November 6th, 2013

Iron Deficiency Anemia: When Do We Stop Scoping?

It is standard practice to perform endoscopy in patients with iron deficiency anemia who have evidence of gastrointestinal bleeding or other symptoms. Even in the absence of symptoms, in patients aged 50 years or older, who are at increased risk for colorectal cancer, age alone would indicate that at least a colonoscopy is in order.

However, I am increasingly seeing requests for colonoscopy and upper endoscopy in patients younger than age 50 and without evidence of bleeding or symptoms of GI disease. Even when silent celiac disease is raised as a possibility, a negative serology for TTG antibodies has a 99% negative predictive value and is much less invasive and expensive as a “rule-out” test than scoping.

But the requests don’t stop there. Once a colonoscopy and upper endoscopy have excluded GI disease in an asymptomatic patient free of bleeding, we are now often being asked to assess the small bowel by capsule endoscopy. Next, it will be requests for full enteroscopy.

So, how are you handling these patients?

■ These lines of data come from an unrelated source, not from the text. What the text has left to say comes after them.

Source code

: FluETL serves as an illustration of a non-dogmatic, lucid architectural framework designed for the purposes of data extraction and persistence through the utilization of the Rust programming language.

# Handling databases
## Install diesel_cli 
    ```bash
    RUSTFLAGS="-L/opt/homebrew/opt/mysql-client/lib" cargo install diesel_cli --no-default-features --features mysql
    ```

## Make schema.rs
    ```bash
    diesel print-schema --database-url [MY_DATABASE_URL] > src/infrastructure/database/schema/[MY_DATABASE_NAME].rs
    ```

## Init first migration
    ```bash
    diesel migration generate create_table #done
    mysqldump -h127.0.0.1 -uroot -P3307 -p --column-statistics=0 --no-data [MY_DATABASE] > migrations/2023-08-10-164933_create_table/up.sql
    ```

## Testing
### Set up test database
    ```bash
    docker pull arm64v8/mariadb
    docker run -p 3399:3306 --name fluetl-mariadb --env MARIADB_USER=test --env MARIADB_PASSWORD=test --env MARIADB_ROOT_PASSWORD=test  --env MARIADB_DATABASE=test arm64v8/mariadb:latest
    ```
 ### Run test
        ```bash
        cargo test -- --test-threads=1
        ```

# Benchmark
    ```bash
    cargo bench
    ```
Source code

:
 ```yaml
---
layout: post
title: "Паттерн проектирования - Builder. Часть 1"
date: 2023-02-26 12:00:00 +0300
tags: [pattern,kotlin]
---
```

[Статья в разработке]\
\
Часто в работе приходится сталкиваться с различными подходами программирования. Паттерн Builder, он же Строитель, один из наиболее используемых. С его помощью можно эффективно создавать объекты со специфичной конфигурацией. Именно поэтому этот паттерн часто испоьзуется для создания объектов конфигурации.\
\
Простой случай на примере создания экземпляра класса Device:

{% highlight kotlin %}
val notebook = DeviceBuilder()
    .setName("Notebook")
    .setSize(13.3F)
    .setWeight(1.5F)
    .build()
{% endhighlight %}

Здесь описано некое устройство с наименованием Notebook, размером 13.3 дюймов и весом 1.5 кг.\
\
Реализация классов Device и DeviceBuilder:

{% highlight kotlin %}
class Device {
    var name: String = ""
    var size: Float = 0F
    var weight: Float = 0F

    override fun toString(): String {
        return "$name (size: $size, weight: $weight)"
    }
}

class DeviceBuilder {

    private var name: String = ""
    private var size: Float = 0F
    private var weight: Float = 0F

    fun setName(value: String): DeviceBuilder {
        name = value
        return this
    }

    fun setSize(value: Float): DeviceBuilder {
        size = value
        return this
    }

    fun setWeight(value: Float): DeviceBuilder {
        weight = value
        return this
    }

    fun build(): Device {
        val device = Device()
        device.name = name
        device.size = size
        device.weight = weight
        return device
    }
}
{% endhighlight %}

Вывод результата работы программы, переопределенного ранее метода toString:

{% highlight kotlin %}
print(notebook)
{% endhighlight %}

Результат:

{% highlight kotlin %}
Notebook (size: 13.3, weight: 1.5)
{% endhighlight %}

Here are a few questions:

When evaluating IDA in the absence of evidence of GI bleeding or GI symptoms …

  • What do you recommend in: (a) patients aged <40; (b) patients aged 40 to 50; (c) patients aged >50?
  • Do you ever do capsule endoscopy or enteroscopy in this situation?

Thanks for sharing your approach.

One Response to “Iron Deficiency Anemia: When Do We Stop Scoping?”

  1. Art says:

    Thanks for bringing this up
    In addition to the upper and colon
    For those <50 a ct enterography and capsule if ct is negative. For the older than 50 crowd I will do a ct enterography and if negative stop. Unless of course transfusion dependent.